Part 1 (2020) - Weekly Beginner Only Review and Q&A

wgpubs · April 27, 2020, 6:16pm

A Tokenizer is a Transform in fastai (see here).

What is kind of confusing is that if you look at it’s constructor, it takes a tokenizer … which is a class that does the actual work of tokenizing your inputs, and has a interface you need to implement should you make you’re own. In fastai parlance, it is referred to as the “tokenization function”.

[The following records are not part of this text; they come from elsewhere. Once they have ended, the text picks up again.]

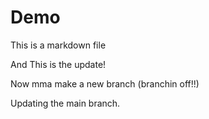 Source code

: # Demo

This is a markdown file

 And This is the update!

Now mma make a new branch (branchin off!!)

 Updating the main branch.
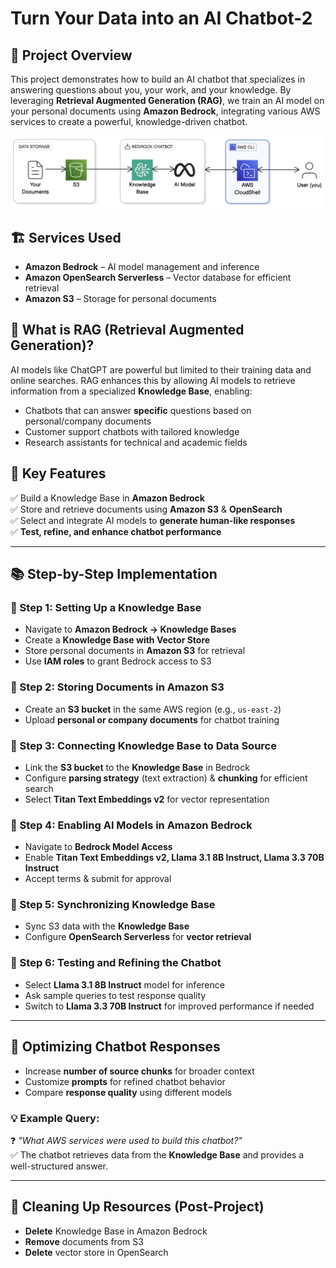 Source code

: # Turn Your Data into an AI Chatbot-2

## 🚀 Project Overview
This project demonstrates how to build an AI chatbot that specializes in answering questions about you, your work, and your knowledge. By leveraging **Retrieval Augmented Generation (RAG)**, we train an AI model on your personal documents using **Amazon Bedrock**, integrating various AWS services to create a powerful, knowledge-driven chatbot.

![Architecture](https://github.com/Amairrrr/RAG-Chatbot-with-AWS-Bedrock-OpenSearch-S3/blob/8820d28a101368f368c2bcda5cf35c14448a7c89/images/Architecture.png)

## 🏗️ Services Used
- **Amazon Bedrock** – AI model management and inference
- **Amazon OpenSearch Serverless** – Vector database for efficient retrieval
- **Amazon S3** – Storage for personal documents

## 🧠 What is RAG (Retrieval Augmented Generation)?
AI models like ChatGPT are powerful but limited to their training data and online searches. RAG enhances this by allowing AI models to retrieve information from a specialized **Knowledge Base**, enabling:
- Chatbots that can answer **specific** questions based on personal/company documents
- Customer support chatbots with tailored knowledge
- Research assistants for technical and academic fields

## 📌 Key Features
✅ Build a Knowledge Base in **Amazon Bedrock**  
✅ Store and retrieve documents using **Amazon S3** & **OpenSearch**  
✅ Select and integrate AI models to **generate human-like responses**  
✅ **Test, refine, and enhance chatbot performance**  

---

## 📚 Step-by-Step Implementation

### 🔹 Step 1: Setting Up a Knowledge Base
- Navigate to **Amazon Bedrock → Knowledge Bases**
- Create a **Knowledge Base with Vector Store**
- Store personal documents in **Amazon S3** for retrieval
- Use **IAM roles** to grant Bedrock access to S3

### 🔹 Step 2: Storing Documents in Amazon S3
- Create an **S3 bucket** in the same AWS region (e.g., `us-east-2`)
- Upload **personal or company documents** for chatbot training

### 🔹 Step 3: Connecting Knowledge Base to Data Source
- Link the **S3 bucket** to the **Knowledge Base** in Bedrock
- Configure **parsing strategy** (text extraction) & **chunking** for efficient search
- Select **Titan Text Embeddings v2** for vector representation

### 🔹 Step 4: Enabling AI Models in Amazon Bedrock
- Navigate to **Bedrock Model Access**
- Enable **Titan Text Embeddings v2, Llama 3.1 8B Instruct, Llama 3.3 70B Instruct**
- Accept terms & submit for approval

### 🔹 Step 5: Synchronizing Knowledge Base
- Sync S3 data with the **Knowledge Base**
- Configure **OpenSearch Serverless** for **vector retrieval**

### 🔹 Step 6: Testing and Refining the Chatbot
- Select **Llama 3.1 8B Instruct** model for inference
- Ask sample queries to test response quality
- Switch to **Llama 3.3 70B Instruct** for improved performance if needed

---

## 🎯 Optimizing Chatbot Responses
- Increase **number of source chunks** for broader context
- Customize **prompts** for refined chatbot behavior
- Compare **response quality** using different models

### 💡 Example Query:
❓ *"What AWS services were used to build this chatbot?"*  
✅ The chatbot retrieves data from the **Knowledge Base** and provides a well-structured answer.

---

## 🧹 Cleaning Up Resources (Post-Project)
- **Delete** Knowledge Base in Amazon Bedrock
- **Remove** documents from S3
- **Delete** vector store in OpenSearch
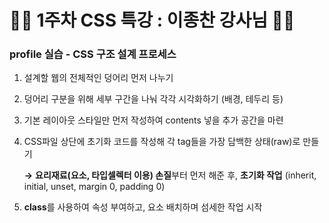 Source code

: # 🧚🏻 1주차 CSS 특강 : 이종찬 강사님 🧚🏻

###  profile 실습 - CSS 구조 설계 프로세스 

1. 설계할 웹의 전체적인 덩어리 먼저 나누기 <div></div> 

2. 덩어리 구분을 위해 세부 구간을 나눠 각각 시각화하기 (배경, 테두리 등)

3. 기본 레이아웃 스타일만 먼저 작성하여 contents 넣을 추가 공간을 마련

4.  CSS파일 상단에 초기화 코드를 작성해 각 tag들을 가장 담백한 상태(raw)로 만들기  

    **→** **요리재료(요소, 타입셀렉터 이용) 손질**부터 먼저 해준 후, **초기화 작업** (inherit, initial, unset, margin 0, padding 0)

5. **class**를 사용하여 속성 부여하고, 요소 배치하며 섬세한 작업 시작 
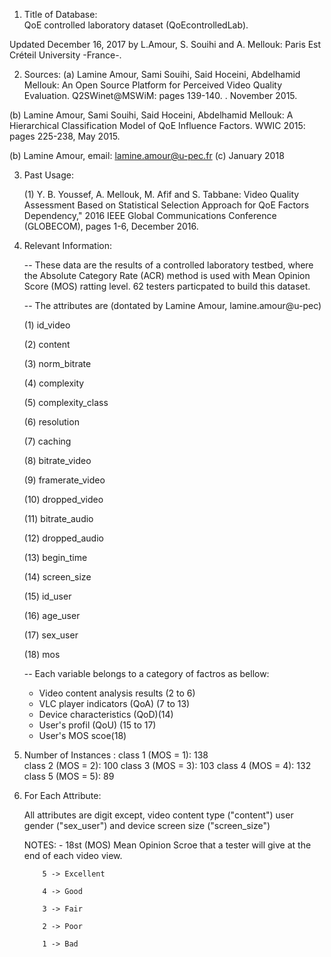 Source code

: 

1. Title of Database:  
QoE controlled laboratory dataset (QoEcontrolledLab).

Updated December 16, 2017 by L.Amour, S. Souihi and A. Mellouk:
Paris Est Créteil University -France-.

2. Sources:
   (a)  Lamine Amour, Sami Souihi, Said Hoceini, Abdelhamid Mellouk:
          An Open Source Platform for Perceived Video Quality Evaluation. Q2SWinet@MSWiM: 
		  pages 139-140. . November 2015. 
		
  (b)	Lamine Amour, Sami Souihi, Said Hoceini, Abdelhamid Mellouk:
          A Hierarchical Classification Model of QoE Influence Factors. WWIC 2015: 
		  pages 225-238, May 2015.
		

   (b) Lamine Amour, email: lamine.amour@u-pec.fr
   (c) January 2018
   
   
3. Past Usage:

   (1) Y. B. Youssef, A. Mellouk, M. Afif and S. Tabbane: Video Quality Assessment Based 
       on Statistical Selection Approach for QoE Factors Dependency," 2016 IEEE Global 
	   Communications Conference (GLOBECOM), pages 1-6, December 2016.


4. Relevant Information:

   -- These data are the results of a controlled laboratory testbed, where the 
       Absolute Category Rate (ACR) method is used with Mean Opinion Score (MOS) ratting 
	   level. 62 testers particpated to build this dataset.   
      
   -- The attributes are (dontated by Lamine Amour, lamine.amour@u-pec)
   
     (1)  id_video
     
     (2)  content
     
     (3)  norm_bitrate	
     
     (4)  complexity	
     
     (5)  complexity_class	
     
     (6)  resolution	
     
     (7)  caching	
     
     (8)  bitrate_video	
     
     (9)  framerate_video
     
     (10)  dropped_video	
     
     (11)  bitrate_audio	
     
     (12)  dropped_audio
     
     (13)  begin_time	
     
     (14)  screen_size	
     
     (15)  id_user	
     
     (16)  age_user	
     
     (17)  sex_user	
     
     (18)  mos

	
    -- Each variable belongs to a category of factros as bellow:    
      - Video content analysis results (2 to 6)
      - VLC player indicators (QoA) (7 to 13)
      - Device characteristics  (QoD)(14)
      - User's profil (QoU) (15 to 17) 
      - User's MOS scoe(18)		  
             
5. Number of Instances : 
        class 1 (MOS = 1): 138  
	class 2 (MOS = 2): 100
	class 3 (MOS = 3): 103
	class 4 (MOS = 4): 132
	class 5 (MOS = 5): 89

6. For Each Attribute:

	All attributes are digit except, video content type ("content")  user gender ("sex_user") and 
	device screen size ("screen_size")

	NOTES: 
         - 18st (MOS) Mean Opinion Scroe that a tester will give at the end of each video view.
	  
		   5 -> Excellent
		   
		   4 -> Good
		   
		   3 -> Fair
		   
		   2 -> Poor
		   
		   1 -> Bad
	


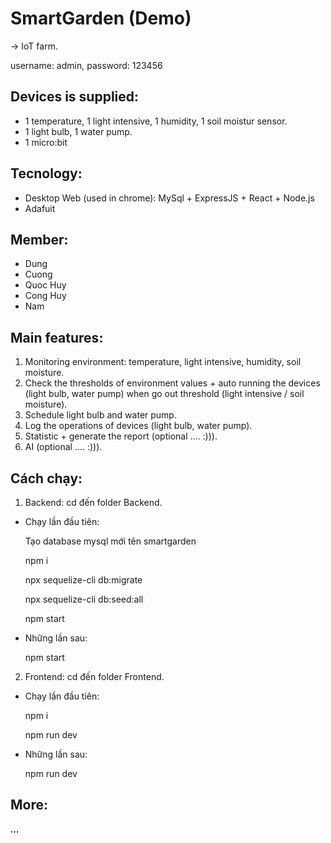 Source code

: # SmartGarden (Demo)

-> IoT farm.

username: admin, password: 123456

## Devices is supplied:

- 1 temperature, 1 light intensive, 1 humidity, 1 soil moistur sensor.
- 1 light bulb, 1 water pump.
- 1 micro:bit

## Tecnology:

- Desktop Web (used in chrome): MySql + ExpressJS + React + Node.js
- Adafuit

## Member:

- Dung
- Cuong
- Quoc Huy
- Cong Huy
- Nam

## Main features:

1. Monitoring environment: temperature, light intensive, humidity, soil moisture.
2. Check the thresholds of environment values + auto running the devices (light bulb, water pump) when go out threshold (light intensive / soil moisture).
3. Schedule light bulb and water pump.
4. Log the operations of devices (light bulb, water pump).
5. Statistic + generate the report (optional .... :))).
6. AI (optional .... :))).

## Cách chạy:

1. Backend: cd đến folder Backend.

- Chạy lần đầu tiên:

  Tạo database mysql mới tên smartgarden
  
  npm i
  
  npx sequelize-cli db:migrate
  
  npx sequelize-cli db:seed:all
  
  npm start
  
- Những lần sau:

  npm start

2. Frontend: cd đến folder Frontend.

- Chạy lần đầu tiên:
  
  npm i
  
  npm run dev

- Những lần sau:
  
  npm run dev

## More:

**_..._**
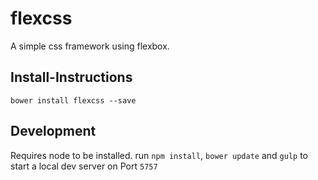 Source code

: flexcss
=======

A simple css framework using flexbox.

## Install-Instructions

`bower install flexcss --save`

## Development

Requires node to be installed.
run `npm install`, `bower update` and `gulp` to start a local dev server on Port `5757`


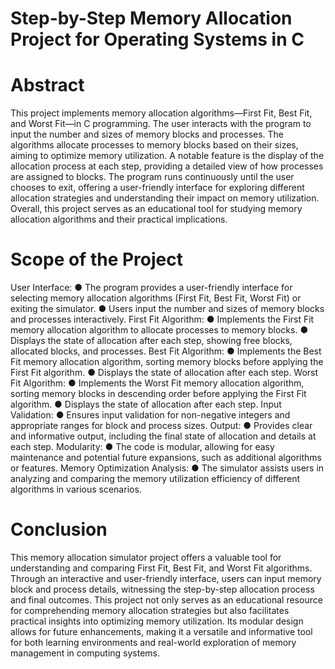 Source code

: # Step-by-Step Memory Allocation Project for Operating Systems in C

# Abstract 
This project implements memory allocation algorithms—First Fit, Best Fit, and Worst Fit—in C programming. The user interacts with the program to input the number and sizes of memory blocks and processes. The algorithms allocate processes to memory blocks based on their sizes, aiming to optimize memory utilization. A notable feature is the display of the allocation process at each step, providing a detailed view of how processes are assigned to blocks. The program runs continuously until the user chooses to exit, offering a user-friendly interface for exploring different allocation strategies and understanding their impact on memory utilization. Overall, this project serves as an educational tool for studying memory allocation algorithms and their practical implications.

# Scope of the Project 
User Interface: 
● The program provides a user-friendly interface for selecting 
memory allocation algorithms (First Fit, Best Fit, Worst Fit) or 
exiting the simulator. 
● Users input the number and sizes of memory blocks and processes interactively. First Fit Algorithm: 
● Implements the First Fit memory allocation algorithm to allocate processes to memory blocks. 
● Displays the state of allocation after each step, showing free blocks, allocated blocks, and processes. 
Best Fit Algorithm: 
● Implements the Best Fit memory allocation algorithm, sorting memory blocks before applying the First Fit algorithm. 
● Displays the state of allocation after each step. 
Worst Fit Algorithm: 
● Implements the Worst Fit memory allocation algorithm, sorting memory blocks in descending order before applying the First Fit algorithm. 
● Displays the state of allocation after each step. 
Input Validation: 
● Ensures input validation for non-negative integers and appropriate ranges for block and process sizes. 
Output: 
● Provides clear and informative output, including the final state of allocation and details at each step. 
Modularity: 
● The code is modular, allowing for easy maintenance and potential future expansions, such as additional algorithms or features. 
Memory Optimization Analysis: 
● The simulator assists users in analyzing and comparing the memory utilization efficiency of different algorithms in various scenarios.

# Conclusion
This memory allocation simulator project offers a valuable tool for understanding and comparing First Fit, Best Fit, and Worst Fit algorithms. Through an interactive and user-friendly interface, users can input memory block and process details, witnessing the step-by-step allocation process and final outcomes. This project not only serves as an educational resource for comprehending memory allocation strategies but also facilitates practical insights into optimizing memory utilization. Its modular design allows for future enhancements, making it a versatile and informative tool for both learning environments and real-world exploration of memory management in computing systems. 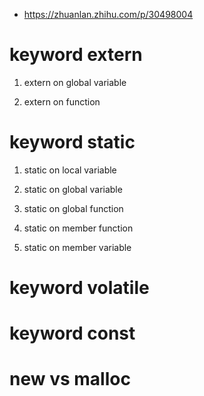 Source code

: * https://zhuanlan.zhihu.com/p/30498004

# keyword extern

1. extern on global variable

2. extern on function

# keyword static

1. static on local variable

2. static on global variable

3. static on global function

4. static on member function

5. static on member variable

# keyword volatile

# keyword const

# new vs malloc


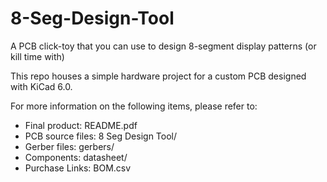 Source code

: # 8-Seg-Design-Tool
A PCB click-toy that you can use to design 8-segment display patterns (or kill time with)

This repo houses a simple hardware project for a custom PCB designed with KiCad 6.0.

For more information on the following items, please refer to:
- Final product:      README.pdf
- PCB source files:   8 Seg Design Tool/
- Gerber files:       gerbers/
- Components:         datasheet/
- Purchase Links:     BOM.csv
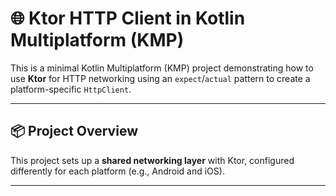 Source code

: # 🌐 Ktor HTTP Client in Kotlin Multiplatform (KMP)

This is a minimal Kotlin Multiplatform (KMP) project demonstrating how to use **Ktor** for HTTP networking using an `expect`/`actual` pattern to create a platform-specific `HttpClient`.

---

## 📦 Project Overview

This project sets up a **shared networking layer** with Ktor, configured differently for each platform (e.g., Android and iOS).

--- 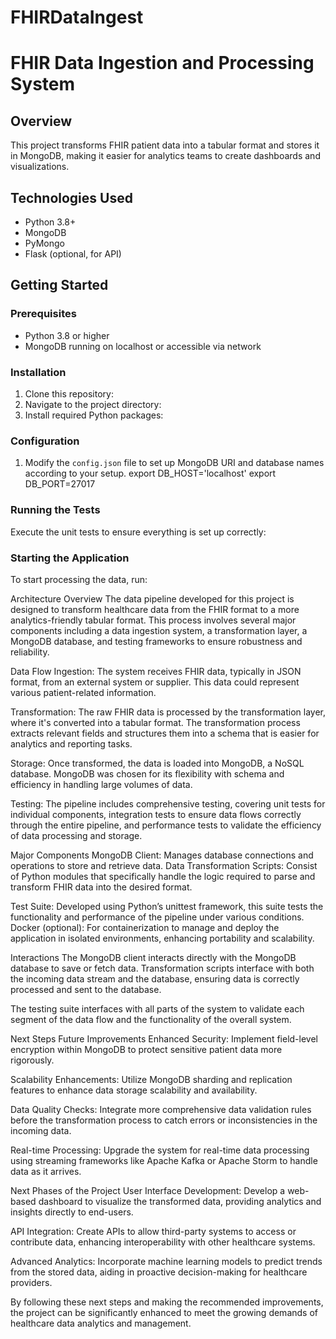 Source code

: # FHIRDataIngest

# FHIR Data Ingestion and Processing System

## Overview
This project transforms FHIR patient data into a tabular format and stores it in MongoDB, making it easier for analytics teams to create dashboards and visualizations.

## Technologies Used
- Python 3.8+
- MongoDB
- PyMongo
- Flask (optional, for API)

## Getting Started

### Prerequisites
- Python 3.8 or higher
- MongoDB running on localhost or accessible via network

### Installation
1. Clone this repository:
2. Navigate to the project directory:
3. Install required Python packages:


### Configuration
1. Modify the `config.json` file to set up MongoDB URI and database names according to your setup.
export DB_HOST='localhost'
export DB_PORT=27017


### Running the Tests
Execute the unit tests to ensure everything is set up correctly:


### Starting the Application
To start processing the data, run:

Architecture
Overview
The data pipeline developed for this project is designed to transform healthcare data from the FHIR format to a more analytics-friendly tabular format. This process involves several major components including a data ingestion system, a transformation layer, a MongoDB database, and testing frameworks to ensure robustness and reliability.

Data Flow
Ingestion: The system receives FHIR data, typically in JSON format, from an external system or supplier. This data could represent various patient-related information.

Transformation: The raw FHIR data is processed by the transformation layer, where it's converted into a tabular format. The transformation process extracts relevant fields and structures them into a schema that is easier for analytics and reporting tasks.

Storage: Once transformed, the data is loaded into MongoDB, a NoSQL database. MongoDB was chosen for its flexibility with schema and efficiency in handling large volumes of data.

Testing: The pipeline includes comprehensive testing, covering unit tests for individual components, integration tests to ensure data flows correctly through the entire pipeline, and performance tests to validate the efficiency of data processing and storage.

Major Components
MongoDB Client: Manages database connections and operations to store and retrieve data.
Data Transformation Scripts: Consist of Python modules that specifically handle the logic required to parse and transform FHIR data into the desired format.

Test Suite: Developed using Python’s unittest framework, this suite tests the functionality and performance of the pipeline under various conditions.
Docker (optional): For containerization to manage and deploy the application in isolated environments, enhancing portability and scalability.

Interactions
The MongoDB client interacts directly with the MongoDB database to save or fetch data.
Transformation scripts interface with both the incoming data stream and the database, ensuring data is correctly processed and sent to the database.

The testing suite interfaces with all parts of the system to validate each segment of the data flow and the functionality of the overall system.

Next Steps
Future Improvements
Enhanced Security: Implement field-level encryption within MongoDB to protect sensitive patient data more rigorously.

Scalability Enhancements: Utilize MongoDB sharding and replication features to enhance data storage scalability and availability.

Data Quality Checks: Integrate more comprehensive data validation rules before the transformation process to catch errors or inconsistencies in the incoming data.

Real-time Processing: Upgrade the system for real-time data processing using streaming frameworks like Apache Kafka or Apache Storm to handle data as it arrives.

Next Phases of the Project
User Interface Development: Develop a web-based dashboard to visualize the transformed data, providing analytics and insights directly to end-users.

API Integration: Create APIs to allow third-party systems to access or contribute data, enhancing interoperability with other healthcare systems.

Advanced Analytics: Incorporate machine learning models to predict trends from the stored data, aiding in proactive decision-making for healthcare providers.

By following these next steps and making the recommended improvements, the project can be significantly enhanced to meet the growing demands of healthcare data analytics and management.
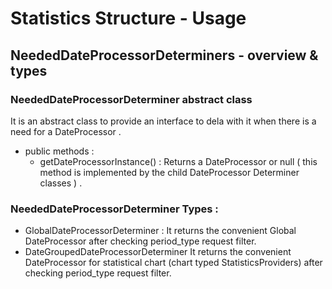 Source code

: # Statistics Structure - Usage
## NeededDateProcessorDeterminers - overview & types

### NeededDateProcessorDeterminer abstract class
It is an abstract class to provide an interface to dela with it when there is a need for a DateProcessor .

- public methods :
  - getDateProcessorInstance() : Returns a DateProcessor or null 
  ( this method is implemented by the child DateProcessor Determiner classes ) .

### NeededDateProcessorDeterminer Types :

- GlobalDateProcessorDeterminer :
  It returns the convenient Global DateProcessor after checking period_type request filter.
- DateGroupedDateProcessorDeterminer
  It returns the convenient DateProcessor for statistical chart (chart typed StatisticsProviders) after checking period_type request filter. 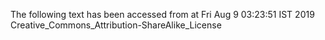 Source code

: The following text has been accessed from at Fri Aug 9 03:23:51 IST 2019
Creative_Commons_Attribution-ShareAlike_License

If you look at the SpacyTokenizer and SentencePieceTokenizer classes, you can get an idea of how that interface is to be implemented. The minimal implementation requirements are here.

wgpubs · April 27, 2020, 6:17pm

Sorry for the confusion … by that I meant that a custom Tokenizer needs to implement the functions you see in BaseTokenizer.

And again remember, that is this the “tokenization function” … that is used by the Tokenizer transform. As I said, the nomenclature is a bit confusing.

DrC · April 27, 2020, 8:22pm

Not familiar with the “L” method used here:

return L(client.images.search(query=term))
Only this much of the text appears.